■ **Instructions for the task**
Copy the listing below exactly. Pictures stay out of it.

■ **The records**

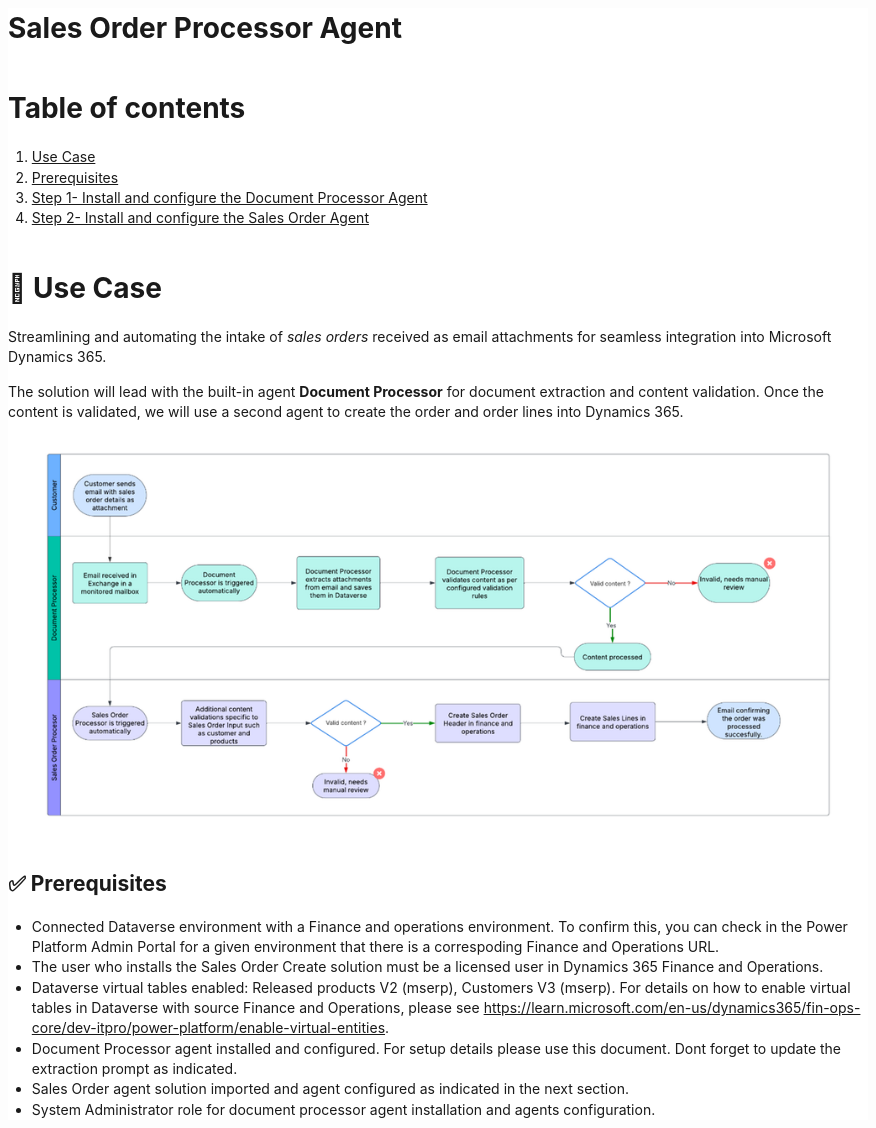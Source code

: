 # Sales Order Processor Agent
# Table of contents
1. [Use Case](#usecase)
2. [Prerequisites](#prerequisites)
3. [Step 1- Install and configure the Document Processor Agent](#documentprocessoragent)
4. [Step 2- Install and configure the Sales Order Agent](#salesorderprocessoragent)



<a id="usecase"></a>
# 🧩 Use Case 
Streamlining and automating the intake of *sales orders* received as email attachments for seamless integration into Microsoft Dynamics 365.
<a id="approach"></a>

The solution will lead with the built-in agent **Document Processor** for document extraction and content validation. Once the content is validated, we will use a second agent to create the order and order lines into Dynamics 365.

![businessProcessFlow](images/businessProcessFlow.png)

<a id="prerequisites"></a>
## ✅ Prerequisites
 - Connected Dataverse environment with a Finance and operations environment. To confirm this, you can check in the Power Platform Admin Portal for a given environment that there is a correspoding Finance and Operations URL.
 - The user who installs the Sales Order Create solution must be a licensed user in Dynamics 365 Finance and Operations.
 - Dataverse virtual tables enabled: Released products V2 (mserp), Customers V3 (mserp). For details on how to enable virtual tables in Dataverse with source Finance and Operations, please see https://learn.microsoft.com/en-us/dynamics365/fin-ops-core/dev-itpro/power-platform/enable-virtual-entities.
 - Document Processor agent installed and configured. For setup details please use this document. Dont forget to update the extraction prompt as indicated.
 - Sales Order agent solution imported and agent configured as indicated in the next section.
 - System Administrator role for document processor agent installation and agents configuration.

■ **Output of the exercise**
Source code

: # Sales Order Processor Agent
# Table of contents
1. [Use Case](#usecase)
2. [Prerequisites](#prerequisites)
3. [Step 1- Install and configure the Document Processor Agent](#documentprocessoragent)
4. [Step 2- Install and configure the Sales Order Agent](#salesorderprocessoragent)



<a id="usecase"></a>
# 🧩 Use Case 
Streamlining and automating the intake of *sales orders* received as email attachments for seamless integration into Microsoft Dynamics 365.
<a id="approach"></a>

The solution will lead with the built-in agent **Document Processor** for document extraction and content validation. Once the content is validated, we will use a second agent to create the order and order lines into Dynamics 365.

![businessProcessFlow](images/businessProcessFlow.png)

<a id="prerequisites"></a>
## ✅ Prerequisites
 - Connected Dataverse environment with a Finance and operations environment. To confirm this, you can check in the Power Platform Admin Portal for a given environment that there is a correspoding Finance and Operations URL.
 - The user who installs the Sales Order Create solution must be a licensed user in Dynamics 365 Finance and Operations.
 - Dataverse virtual tables enabled: Released products V2 (mserp), Customers V3 (mserp). For details on how to enable virtual tables in Dataverse with source Finance and Operations, please see https://learn.microsoft.com/en-us/dynamics365/fin-ops-core/dev-itpro/power-platform/enable-virtual-entities.
 - Document Processor agent installed and configured. For setup details please use this document. Dont forget to update the extraction prompt as indicated.
 - Sales Order agent solution imported and agent configured as indicated in the next section.
 - System Administrator role for document processor agent installation and agents configuration.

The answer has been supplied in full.